With monetary policy being so accommodative now, though, it is not unreasonable to ask whether we are sowing the seeds of future inflation. A related question I sometimes hear-which bears also on the relationship between monetary and fiscal policy, is this: By buying securities, are you “monetizing the debt”-printing money for the government to use-and will that inevitably lead to higher inflation?  No, that’s not what is happening, and that will not happen. Monetizing the debt means using money creation as a permanent source of financing for government spending. In contrast, we are acquiring Treasury securities on the open market and only on a temporary basis, with the goal of supporting the economic recovery through lower interest rates.

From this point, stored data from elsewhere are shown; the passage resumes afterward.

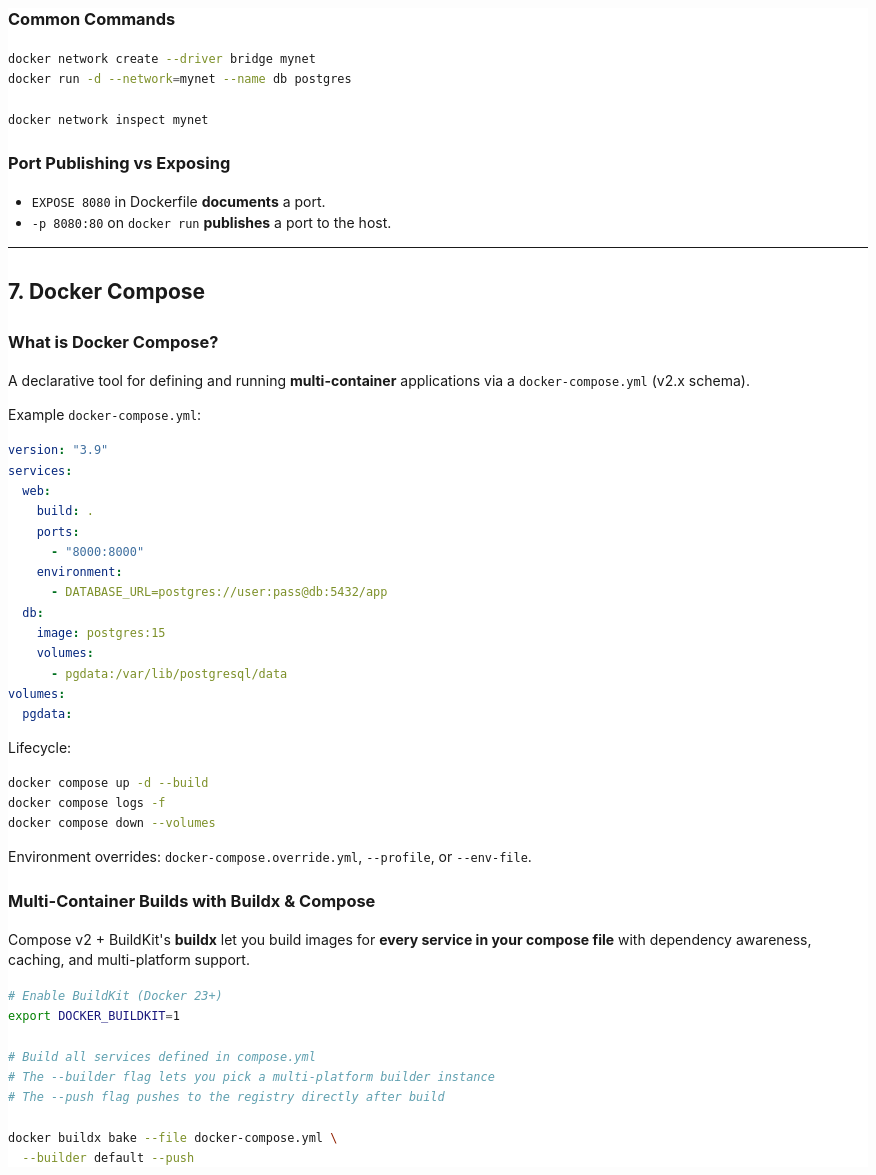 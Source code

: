 ### Common Commands
```bash
docker network create --driver bridge mynet
docker run -d --network=mynet --name db postgres

docker network inspect mynet
```

### Port Publishing vs Exposing
* `EXPOSE 8080` in Dockerfile **documents** a port.
* `-p 8080:80` on `docker run` **publishes** a port to the host.

---

## 7. Docker Compose

### What is Docker Compose?
A declarative tool for defining and running **multi-container** applications via a `docker-compose.yml` (v2.x schema).

Example `docker-compose.yml`:
```yaml
version: "3.9"
services:
  web:
    build: .
    ports:
      - "8000:8000"
    environment:
      - DATABASE_URL=postgres://user:pass@db:5432/app
  db:
    image: postgres:15
    volumes:
      - pgdata:/var/lib/postgresql/data
volumes:
  pgdata:
```

Lifecycle:
```bash
docker compose up -d --build
docker compose logs -f
docker compose down --volumes
```

Environment overrides: `docker-compose.override.yml`, `--profile`, or `--env-file`.

### Multi-Container Builds with Buildx & Compose
Compose v2 + BuildKit's **buildx** let you build images for **every service in your compose file** with dependency awareness, caching, and multi-platform support.

```bash
# Enable BuildKit (Docker 23+)
export DOCKER_BUILDKIT=1

# Build all services defined in compose.yml
# The --builder flag lets you pick a multi-platform builder instance
# The --push flag pushes to the registry directly after build

docker buildx bake --file docker-compose.yml \
  --builder default --push
```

What is hilarious about this comment (and, ultimately, both sad and disturbing) is that monetizing the debt can never be a “permanent source of financing” for governments. History appears to be quite clear on that particular subject - that when governments simply print money to finance spending, that particular government or policy approach invariably (and sometimes violently) proves to be relatively short-lived.

As for the idea that these securities will be sold back into the market “at the appropriate time” - after the Fed’s balance sheet has likely ballooned to $4+ trillion and when the U.S. government is at the mercy of markets to determine the interest rate it pays - two words apply … fat chance.

In the words of Michael Gold (Jeff Goldblum) from The Big Chill, “I don’t know anyone who could get through the day without two or three juicy rationalizations. They’re more important than sex”.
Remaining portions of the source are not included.